**Data extracted from a collection**
---------------

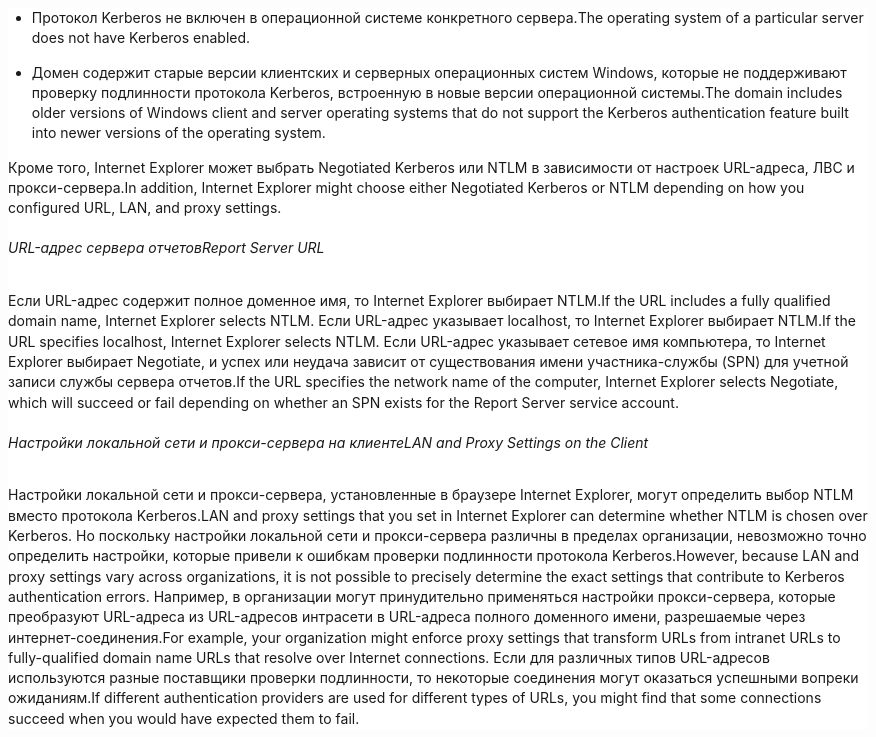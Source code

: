 -   <span data-ttu-id="ac9be-200">Протокол Kerberos не включен в операционной системе конкретного сервера.</span><span class="sxs-lookup"><span data-stu-id="ac9be-200">The operating system of a particular server does not have Kerberos enabled.</span></span>  
  
-   <span data-ttu-id="ac9be-201">Домен содержит старые версии клиентских и серверных операционных систем Windows, которые не поддерживают проверку подлинности протокола Kerberos, встроенную в новые версии операционной системы.</span><span class="sxs-lookup"><span data-stu-id="ac9be-201">The domain includes older versions of Windows client and server operating systems that do not support the Kerberos authentication feature built into newer versions of the operating system.</span></span>  
  
 <span data-ttu-id="ac9be-202">Кроме того, Internet Explorer может выбрать Negotiated Kerberos или NTLM в зависимости от настроек URL-адреса, ЛВС и прокси-сервера.</span><span class="sxs-lookup"><span data-stu-id="ac9be-202">In addition, Internet Explorer might choose either Negotiated Kerberos or NTLM depending on how you configured URL, LAN, and proxy settings.</span></span>  
  
###### <a name="report-server-url"></a><span data-ttu-id="ac9be-203">URL-адрес сервера отчетов</span><span class="sxs-lookup"><span data-stu-id="ac9be-203">Report Server URL</span></span>  
 <span data-ttu-id="ac9be-204">Если URL-адрес содержит полное доменное имя, то Internet Explorer выбирает NTLM.</span><span class="sxs-lookup"><span data-stu-id="ac9be-204">If the URL includes a fully qualified domain name, Internet Explorer selects NTLM.</span></span> <span data-ttu-id="ac9be-205">Если URL-адрес указывает localhost, то Internet Explorer выбирает NTLM.</span><span class="sxs-lookup"><span data-stu-id="ac9be-205">If the URL specifies localhost, Internet Explorer selects NTLM.</span></span> <span data-ttu-id="ac9be-206">Если URL-адрес указывает сетевое имя компьютера, то Internet Explorer выбирает Negotiate, и успех или неудача зависит от существования имени участника-службы (SPN) для учетной записи службы сервера отчетов.</span><span class="sxs-lookup"><span data-stu-id="ac9be-206">If the URL specifies the network name of the computer, Internet Explorer selects Negotiate, which will succeed or fail depending on whether an SPN exists for the Report Server service account.</span></span>  
  
###### <a name="lan-and-proxy-settings-on-the-client"></a><span data-ttu-id="ac9be-207">Настройки локальной сети и прокси-сервера на клиенте</span><span class="sxs-lookup"><span data-stu-id="ac9be-207">LAN and Proxy Settings on the Client</span></span>  
 <span data-ttu-id="ac9be-208">Настройки локальной сети и прокси-сервера, установленные в браузере Internet Explorer, могут определить выбор NTLM вместо протокола Kerberos.</span><span class="sxs-lookup"><span data-stu-id="ac9be-208">LAN and proxy settings that you set in Internet Explorer can determine whether NTLM is chosen over Kerberos.</span></span> <span data-ttu-id="ac9be-209">Но поскольку настройки локальной сети и прокси-сервера различны в пределах организации, невозможно точно определить настройки, которые привели к ошибкам проверки подлинности протокола Kerberos.</span><span class="sxs-lookup"><span data-stu-id="ac9be-209">However, because LAN and proxy settings vary across organizations, it is not possible to precisely determine the exact settings that contribute to Kerberos authentication errors.</span></span> <span data-ttu-id="ac9be-210">Например, в организации могут принудительно применяться настройки прокси-сервера, которые преобразуют URL-адреса из URL-адресов интрасети в URL-адреса полного доменного имени, разрешаемые через интернет-соединения.</span><span class="sxs-lookup"><span data-stu-id="ac9be-210">For example, your organization might enforce proxy settings that transform URLs from intranet URLs to fully-qualified domain name URLs that resolve over Internet connections.</span></span> <span data-ttu-id="ac9be-211">Если для различных типов URL-адресов используются разные поставщики проверки подлинности, то некоторые соединения могут оказаться успешными вопреки ожиданиям.</span><span class="sxs-lookup"><span data-stu-id="ac9be-211">If different authentication providers are used for different types of URLs, you might find that some connections succeed when you would have expected them to fail.</span></span>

---------------

**Task item**
Starting with the first line of the records above and stopping after the line containing "have Kerberos enabled.</span></span>", repeat every line exactly and leave out the pictures.

**Task answer**
Source code

: -   <span data-ttu-id="ac9be-200">Протокол Kerberos не включен в операционной системе конкретного сервера.</span><span class="sxs-lookup"><span data-stu-id="ac9be-200">The operating system of a particular server does not have Kerberos enabled.</span></span>  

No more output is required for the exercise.